- [Requirement] Look for the word "specifying" in the entries and copy every line where it shows up.

- [Record extracts]
####

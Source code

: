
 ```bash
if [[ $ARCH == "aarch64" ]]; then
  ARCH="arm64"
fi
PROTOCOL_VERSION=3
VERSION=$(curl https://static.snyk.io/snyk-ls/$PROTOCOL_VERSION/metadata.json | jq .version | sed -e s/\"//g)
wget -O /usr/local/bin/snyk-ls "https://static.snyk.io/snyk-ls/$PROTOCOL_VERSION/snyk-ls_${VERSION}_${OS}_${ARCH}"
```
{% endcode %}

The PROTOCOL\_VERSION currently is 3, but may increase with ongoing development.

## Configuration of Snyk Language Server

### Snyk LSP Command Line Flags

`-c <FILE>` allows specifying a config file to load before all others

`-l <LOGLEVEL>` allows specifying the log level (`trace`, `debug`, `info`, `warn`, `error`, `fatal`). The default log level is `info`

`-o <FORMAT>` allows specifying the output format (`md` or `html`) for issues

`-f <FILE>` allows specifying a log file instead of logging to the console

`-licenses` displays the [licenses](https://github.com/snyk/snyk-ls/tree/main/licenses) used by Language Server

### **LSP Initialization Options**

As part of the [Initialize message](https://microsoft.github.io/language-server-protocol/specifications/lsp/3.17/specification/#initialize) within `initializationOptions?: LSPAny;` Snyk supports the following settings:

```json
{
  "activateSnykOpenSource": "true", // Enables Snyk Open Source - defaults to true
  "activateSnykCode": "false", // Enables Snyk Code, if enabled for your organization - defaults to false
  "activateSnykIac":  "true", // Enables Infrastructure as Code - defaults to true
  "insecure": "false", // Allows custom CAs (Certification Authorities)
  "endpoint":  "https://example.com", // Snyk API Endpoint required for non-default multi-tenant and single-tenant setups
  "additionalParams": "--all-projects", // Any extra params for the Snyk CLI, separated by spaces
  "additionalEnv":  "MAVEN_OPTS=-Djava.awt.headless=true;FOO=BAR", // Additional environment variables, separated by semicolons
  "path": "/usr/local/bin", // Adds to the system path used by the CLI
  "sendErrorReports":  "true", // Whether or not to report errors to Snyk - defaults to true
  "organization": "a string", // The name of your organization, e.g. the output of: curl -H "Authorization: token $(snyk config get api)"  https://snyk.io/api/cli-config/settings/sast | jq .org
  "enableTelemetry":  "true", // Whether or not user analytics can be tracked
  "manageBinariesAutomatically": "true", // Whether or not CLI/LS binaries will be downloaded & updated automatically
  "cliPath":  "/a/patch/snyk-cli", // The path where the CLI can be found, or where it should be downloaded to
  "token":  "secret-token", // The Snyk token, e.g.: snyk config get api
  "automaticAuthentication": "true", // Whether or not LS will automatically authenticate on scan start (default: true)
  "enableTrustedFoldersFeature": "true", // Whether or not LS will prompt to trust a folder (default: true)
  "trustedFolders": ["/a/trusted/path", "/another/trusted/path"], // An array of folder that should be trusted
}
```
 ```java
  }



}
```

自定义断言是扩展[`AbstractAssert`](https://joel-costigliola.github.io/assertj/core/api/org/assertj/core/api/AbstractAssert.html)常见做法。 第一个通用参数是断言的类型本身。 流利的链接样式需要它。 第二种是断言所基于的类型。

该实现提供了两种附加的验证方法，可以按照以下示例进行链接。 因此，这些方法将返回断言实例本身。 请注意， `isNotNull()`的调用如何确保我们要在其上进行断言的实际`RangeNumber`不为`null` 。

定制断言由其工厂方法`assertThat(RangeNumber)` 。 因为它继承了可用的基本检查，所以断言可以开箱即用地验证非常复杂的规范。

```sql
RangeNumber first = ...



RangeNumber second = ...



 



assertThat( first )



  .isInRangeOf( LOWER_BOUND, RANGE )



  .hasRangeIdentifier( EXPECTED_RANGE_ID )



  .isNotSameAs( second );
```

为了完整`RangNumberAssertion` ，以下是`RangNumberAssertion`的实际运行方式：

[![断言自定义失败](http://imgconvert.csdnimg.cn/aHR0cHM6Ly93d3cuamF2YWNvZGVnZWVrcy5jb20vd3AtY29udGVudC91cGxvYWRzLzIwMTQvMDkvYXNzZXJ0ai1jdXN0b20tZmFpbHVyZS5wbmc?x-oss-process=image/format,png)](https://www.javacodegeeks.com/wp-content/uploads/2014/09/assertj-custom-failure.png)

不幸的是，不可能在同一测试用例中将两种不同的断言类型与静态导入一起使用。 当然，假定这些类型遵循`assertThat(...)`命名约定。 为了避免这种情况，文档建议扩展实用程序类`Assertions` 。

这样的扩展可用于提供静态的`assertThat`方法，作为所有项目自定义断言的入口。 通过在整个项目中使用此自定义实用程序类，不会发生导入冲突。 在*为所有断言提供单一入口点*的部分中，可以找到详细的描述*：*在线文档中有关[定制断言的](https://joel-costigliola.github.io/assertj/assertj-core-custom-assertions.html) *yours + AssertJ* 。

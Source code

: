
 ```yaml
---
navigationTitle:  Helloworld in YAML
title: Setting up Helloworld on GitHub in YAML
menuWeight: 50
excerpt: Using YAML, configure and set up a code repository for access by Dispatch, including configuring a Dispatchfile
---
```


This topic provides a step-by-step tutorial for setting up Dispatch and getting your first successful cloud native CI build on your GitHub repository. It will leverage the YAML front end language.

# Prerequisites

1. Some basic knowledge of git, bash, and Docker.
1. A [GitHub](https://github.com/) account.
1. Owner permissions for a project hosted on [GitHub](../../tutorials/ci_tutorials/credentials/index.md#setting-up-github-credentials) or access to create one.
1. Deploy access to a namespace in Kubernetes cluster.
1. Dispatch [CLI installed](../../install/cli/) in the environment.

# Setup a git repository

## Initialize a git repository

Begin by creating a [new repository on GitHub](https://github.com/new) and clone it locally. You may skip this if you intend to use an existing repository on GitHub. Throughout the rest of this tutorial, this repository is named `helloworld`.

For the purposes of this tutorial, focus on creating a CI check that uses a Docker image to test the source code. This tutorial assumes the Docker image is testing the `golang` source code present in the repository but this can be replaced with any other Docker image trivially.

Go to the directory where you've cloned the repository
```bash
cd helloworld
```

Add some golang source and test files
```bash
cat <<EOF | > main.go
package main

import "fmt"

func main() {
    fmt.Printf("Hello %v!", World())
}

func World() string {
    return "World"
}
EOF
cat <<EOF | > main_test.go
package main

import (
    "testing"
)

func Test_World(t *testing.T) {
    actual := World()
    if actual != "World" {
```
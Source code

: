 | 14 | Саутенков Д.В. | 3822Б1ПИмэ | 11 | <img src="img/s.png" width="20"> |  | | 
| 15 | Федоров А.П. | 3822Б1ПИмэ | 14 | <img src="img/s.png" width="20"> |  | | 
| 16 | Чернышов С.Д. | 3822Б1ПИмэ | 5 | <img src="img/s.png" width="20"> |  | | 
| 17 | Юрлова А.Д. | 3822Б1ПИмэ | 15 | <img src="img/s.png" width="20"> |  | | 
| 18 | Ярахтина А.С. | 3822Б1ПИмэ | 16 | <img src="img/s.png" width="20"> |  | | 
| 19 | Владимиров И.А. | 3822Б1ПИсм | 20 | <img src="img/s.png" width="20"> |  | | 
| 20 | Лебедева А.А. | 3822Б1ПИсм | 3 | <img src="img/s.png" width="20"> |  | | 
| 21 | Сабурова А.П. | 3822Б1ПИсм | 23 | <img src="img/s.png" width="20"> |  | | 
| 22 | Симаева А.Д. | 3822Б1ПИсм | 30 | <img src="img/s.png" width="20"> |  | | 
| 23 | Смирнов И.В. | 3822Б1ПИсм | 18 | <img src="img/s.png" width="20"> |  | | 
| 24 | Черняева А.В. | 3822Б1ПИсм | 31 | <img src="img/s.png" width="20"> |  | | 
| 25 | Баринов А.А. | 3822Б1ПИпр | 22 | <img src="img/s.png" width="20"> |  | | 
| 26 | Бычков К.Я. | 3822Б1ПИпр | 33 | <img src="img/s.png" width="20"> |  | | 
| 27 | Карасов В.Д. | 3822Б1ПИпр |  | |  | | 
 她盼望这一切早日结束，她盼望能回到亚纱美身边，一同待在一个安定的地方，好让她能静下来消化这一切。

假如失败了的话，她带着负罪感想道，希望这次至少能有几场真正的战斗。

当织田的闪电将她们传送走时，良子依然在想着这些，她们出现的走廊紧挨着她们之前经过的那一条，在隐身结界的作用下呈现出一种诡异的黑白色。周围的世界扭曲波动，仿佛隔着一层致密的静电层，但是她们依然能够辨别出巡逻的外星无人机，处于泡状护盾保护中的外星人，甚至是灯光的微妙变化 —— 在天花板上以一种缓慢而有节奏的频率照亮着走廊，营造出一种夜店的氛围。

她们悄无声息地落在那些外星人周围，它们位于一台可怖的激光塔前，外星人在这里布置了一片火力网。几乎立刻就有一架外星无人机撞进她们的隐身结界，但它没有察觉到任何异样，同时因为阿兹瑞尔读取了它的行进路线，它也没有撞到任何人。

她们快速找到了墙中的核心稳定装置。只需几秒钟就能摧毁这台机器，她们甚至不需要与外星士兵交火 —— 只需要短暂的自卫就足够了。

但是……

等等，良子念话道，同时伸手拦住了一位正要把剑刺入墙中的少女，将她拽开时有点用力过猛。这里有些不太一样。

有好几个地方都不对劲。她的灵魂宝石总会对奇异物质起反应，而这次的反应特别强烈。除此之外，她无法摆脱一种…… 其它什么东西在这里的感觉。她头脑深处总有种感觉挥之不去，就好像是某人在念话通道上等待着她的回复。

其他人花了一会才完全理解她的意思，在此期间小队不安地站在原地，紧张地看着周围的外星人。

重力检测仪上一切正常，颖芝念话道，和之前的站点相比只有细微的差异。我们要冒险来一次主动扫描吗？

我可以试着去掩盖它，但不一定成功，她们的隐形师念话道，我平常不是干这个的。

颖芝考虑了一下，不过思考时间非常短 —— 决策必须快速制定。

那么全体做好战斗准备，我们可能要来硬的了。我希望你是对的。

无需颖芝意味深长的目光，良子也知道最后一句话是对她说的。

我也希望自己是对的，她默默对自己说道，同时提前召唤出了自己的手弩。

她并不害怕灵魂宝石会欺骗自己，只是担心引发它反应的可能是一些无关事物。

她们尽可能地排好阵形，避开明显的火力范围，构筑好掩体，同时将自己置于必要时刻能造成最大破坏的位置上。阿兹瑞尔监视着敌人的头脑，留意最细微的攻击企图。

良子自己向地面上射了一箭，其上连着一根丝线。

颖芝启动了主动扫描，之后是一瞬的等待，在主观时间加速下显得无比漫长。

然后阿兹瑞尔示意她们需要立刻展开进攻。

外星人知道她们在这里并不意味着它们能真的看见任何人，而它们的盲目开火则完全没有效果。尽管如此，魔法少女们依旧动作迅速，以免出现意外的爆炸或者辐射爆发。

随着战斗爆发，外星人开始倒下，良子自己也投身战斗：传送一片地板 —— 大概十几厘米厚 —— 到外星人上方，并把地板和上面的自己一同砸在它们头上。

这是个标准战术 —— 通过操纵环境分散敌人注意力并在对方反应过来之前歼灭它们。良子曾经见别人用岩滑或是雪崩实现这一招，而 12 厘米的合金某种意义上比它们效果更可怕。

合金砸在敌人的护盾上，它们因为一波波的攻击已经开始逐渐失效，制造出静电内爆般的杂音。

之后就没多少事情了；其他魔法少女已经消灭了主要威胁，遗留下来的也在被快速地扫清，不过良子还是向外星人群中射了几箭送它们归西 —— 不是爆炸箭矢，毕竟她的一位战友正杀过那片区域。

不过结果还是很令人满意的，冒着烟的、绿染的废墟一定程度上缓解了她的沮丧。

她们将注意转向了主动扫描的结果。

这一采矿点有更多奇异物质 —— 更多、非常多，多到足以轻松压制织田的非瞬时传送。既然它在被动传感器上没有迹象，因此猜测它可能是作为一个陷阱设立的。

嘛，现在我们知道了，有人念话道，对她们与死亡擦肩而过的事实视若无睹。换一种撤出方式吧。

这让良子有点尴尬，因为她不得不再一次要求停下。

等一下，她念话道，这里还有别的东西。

####

- [Completed task]
`-c <FILE>` allows specifying a config file to load before all others
`-l <LOGLEVEL>` allows specifying the log level (`trace`, `debug`, `info`, `warn`, `error`, `fatal`). The default log level is `info`
`-o <FORMAT>` allows specifying the output format (`md` or `html`) for issues
`-f <FILE>` allows specifying a log file instead of logging to the console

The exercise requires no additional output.